Stansberry Research
- Type: Private
- Industry: Publishing
- Founded: 1999; 27 years ago (as Stansberry & Associates Investment Research)
- Founder: Porter Stansberry
- Headquarters: Baltimore, Maryland, United States
- Key people: Brett Aitken (publisher); Whitney Tilson (editor, Whitney Tilson's Daily, Stansberry's Investment Advisory);
- Website: stansberryresearch.com

= Stansberry Research =

Investment research firm and publisher

Stansberry Research is a privately owned American publishing company that focuses on investment related publications. Its publisher is Brett Aitken. The company is headquartered in Baltimore, Maryland, with additional offices in Florida, Oregon, and California.

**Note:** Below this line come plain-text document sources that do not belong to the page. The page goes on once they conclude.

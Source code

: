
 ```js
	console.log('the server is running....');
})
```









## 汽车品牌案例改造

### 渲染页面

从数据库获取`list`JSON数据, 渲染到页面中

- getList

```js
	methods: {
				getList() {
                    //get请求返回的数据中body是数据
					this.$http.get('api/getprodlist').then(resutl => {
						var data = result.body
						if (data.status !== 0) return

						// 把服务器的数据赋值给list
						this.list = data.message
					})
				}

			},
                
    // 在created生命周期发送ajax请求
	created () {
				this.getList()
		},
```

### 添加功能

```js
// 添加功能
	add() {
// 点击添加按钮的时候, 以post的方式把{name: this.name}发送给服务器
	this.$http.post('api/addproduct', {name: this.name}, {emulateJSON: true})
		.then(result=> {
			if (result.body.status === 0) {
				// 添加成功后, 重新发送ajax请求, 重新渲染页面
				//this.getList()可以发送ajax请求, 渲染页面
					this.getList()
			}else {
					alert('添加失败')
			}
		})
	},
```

The company specializes in investment research with an information services product line consisting primarily of monthly and bi-monthly advisory newsletters written by a variety of financial editors. Topics include natural resource, power, oil, and mining company investments, as well as health care and biotechnology. Value investing, corporate bond, and alternative investing are also featured. The company says its newsletter has subscribers in over 100 countries.

==History==
Stansberry Research (previously Stansberry & Associates Investment Research) was founded in 1999 by Frank Porter Stansberry as an independent investment research firm. Its publisher is Brett Aitken.

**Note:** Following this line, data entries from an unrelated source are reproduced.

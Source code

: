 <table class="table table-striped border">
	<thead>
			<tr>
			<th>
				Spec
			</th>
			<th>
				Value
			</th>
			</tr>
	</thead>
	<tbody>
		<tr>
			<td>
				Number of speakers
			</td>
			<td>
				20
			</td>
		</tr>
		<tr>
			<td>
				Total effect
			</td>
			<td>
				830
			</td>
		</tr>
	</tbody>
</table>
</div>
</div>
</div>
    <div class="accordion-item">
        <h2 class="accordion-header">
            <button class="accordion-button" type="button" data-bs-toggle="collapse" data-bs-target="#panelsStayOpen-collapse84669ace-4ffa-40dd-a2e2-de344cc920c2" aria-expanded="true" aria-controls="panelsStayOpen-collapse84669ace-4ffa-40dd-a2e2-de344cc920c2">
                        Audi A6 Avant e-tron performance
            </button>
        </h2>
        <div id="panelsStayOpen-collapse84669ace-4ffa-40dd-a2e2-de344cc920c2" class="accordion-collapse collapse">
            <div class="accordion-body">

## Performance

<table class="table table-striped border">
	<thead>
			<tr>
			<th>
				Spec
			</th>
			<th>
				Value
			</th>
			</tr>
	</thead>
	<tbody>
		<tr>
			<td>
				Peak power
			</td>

In 2014, Snopes.com investigated the firm's claim that United States currency will "collapse", and found the claim to be false.

==Analysts==
Steve Sjuggerud is the founder and editor of the Stansberry Research publication True Wealth, launched in 2001.

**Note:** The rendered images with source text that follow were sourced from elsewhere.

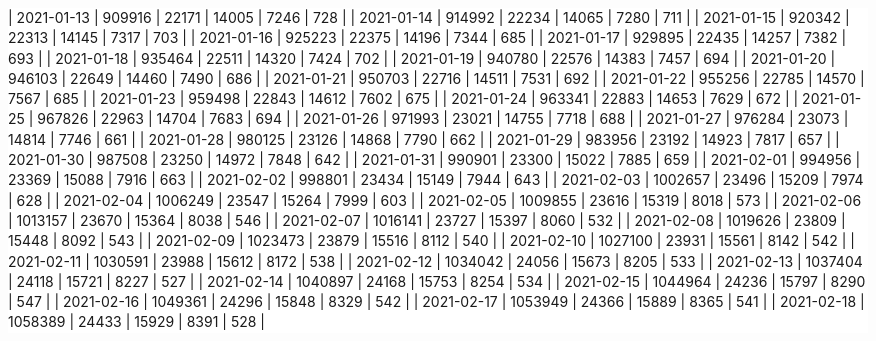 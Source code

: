 | 2021-01-13 | 909916 | 22171 | 14005 | 7246 | 728 |
| 2021-01-14 | 914992 | 22234 | 14065 | 7280 | 711 |
| 2021-01-15 | 920342 | 22313 | 14145 | 7317 | 703 |
| 2021-01-16 | 925223 | 22375 | 14196 | 7344 | 685 |
| 2021-01-17 | 929895 | 22435 | 14257 | 7382 | 693 |
| 2021-01-18 | 935464 | 22511 | 14320 | 7424 | 702 |
| 2021-01-19 | 940780 | 22576 | 14383 | 7457 | 694 |
| 2021-01-20 | 946103 | 22649 | 14460 | 7490 | 686 |
| 2021-01-21 | 950703 | 22716 | 14511 | 7531 | 692 |
| 2021-01-22 | 955256 | 22785 | 14570 | 7567 | 685 |
| 2021-01-23 | 959498 | 22843 | 14612 | 7602 | 675 |
| 2021-01-24 | 963341 | 22883 | 14653 | 7629 | 672 |
| 2021-01-25 | 967826 | 22963 | 14704 | 7683 | 694 |
| 2021-01-26 | 971993 | 23021 | 14755 | 7718 | 688 |
| 2021-01-27 | 976284 | 23073 | 14814 | 7746 | 661 |
| 2021-01-28 | 980125 | 23126 | 14868 | 7790 | 662 |
| 2021-01-29 | 983956 | 23192 | 14923 | 7817 | 657 |
| 2021-01-30 | 987508 | 23250 | 14972 | 7848 | 642 |
| 2021-01-31 | 990901 | 23300 | 15022 | 7885 | 659 |
| 2021-02-01 | 994956 | 23369 | 15088 | 7916 | 663 |
| 2021-02-02 | 998801 | 23434 | 15149 | 7944 | 643 |
| 2021-02-03 | 1002657 | 23496 | 15209 | 7974 | 628 |
| 2021-02-04 | 1006249 | 23547 | 15264 | 7999 | 603 |
| 2021-02-05 | 1009855 | 23616 | 15319 | 8018 | 573 |
| 2021-02-06 | 1013157 | 23670 | 15364 | 8038 | 546 |
| 2021-02-07 | 1016141 | 23727 | 15397 | 8060 | 532 |
| 2021-02-08 | 1019626 | 23809 | 15448 | 8092 | 543 |
| 2021-02-09 | 1023473 | 23879 | 15516 | 8112 | 540 |
| 2021-02-10 | 1027100 | 23931 | 15561 | 8142 | 542 |
| 2021-02-11 | 1030591 | 23988 | 15612 | 8172 | 538 |
| 2021-02-12 | 1034042 | 24056 | 15673 | 8205 | 533 |
| 2021-02-13 | 1037404 | 24118 | 15721 | 8227 | 527 |
| 2021-02-14 | 1040897 | 24168 | 15753 | 8254 | 534 |
| 2021-02-15 | 1044964 | 24236 | 15797 | 8290 | 547 |
| 2021-02-16 | 1049361 | 24296 | 15848 | 8329 | 542 |
| 2021-02-17 | 1053949 | 24366 | 15889 | 8365 | 541 |
| 2021-02-18 | 1058389 | 24433 | 15929 | 8391 | 528 |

Former hedge fund manager Whitney Tilson joined in 2019 and is the lead analyst and editor of flagship newsletter Stansberry Investment Advisory. David Eifrig is the editor of Retirement Millionaire and is a regular contributor to the Stansberry Research publication Daily Wealth.

Matt Badiali is the editor of S&A Resource Report, which focuses on natural resources, metals, energy, and investments. He joined Stansberry Research in 2005 and has a BS in Earth Sciences from Penn State University and a master's in Geology from Florida Atlantic University.

Dan Ferris has been the editor of Extreme Value, a newsletter that concentrates on safe stocks, good businesses, and steep discounts, since 2002. Stansberry Research published Ferris' book World Dominating Dividend Growers: Income Streams that Never Go Down in 2014.

==2007 fraud conviction==
In 2003, the Securities and Exchange Commission accused Stansberry of fraud committed while he edited various newsletters published under the umbrella of Agora, Inc. and Agora subsidiary, Pirate Investors LLC. In 2007, the United States District Court for the District of Maryland found Stansberry guilty.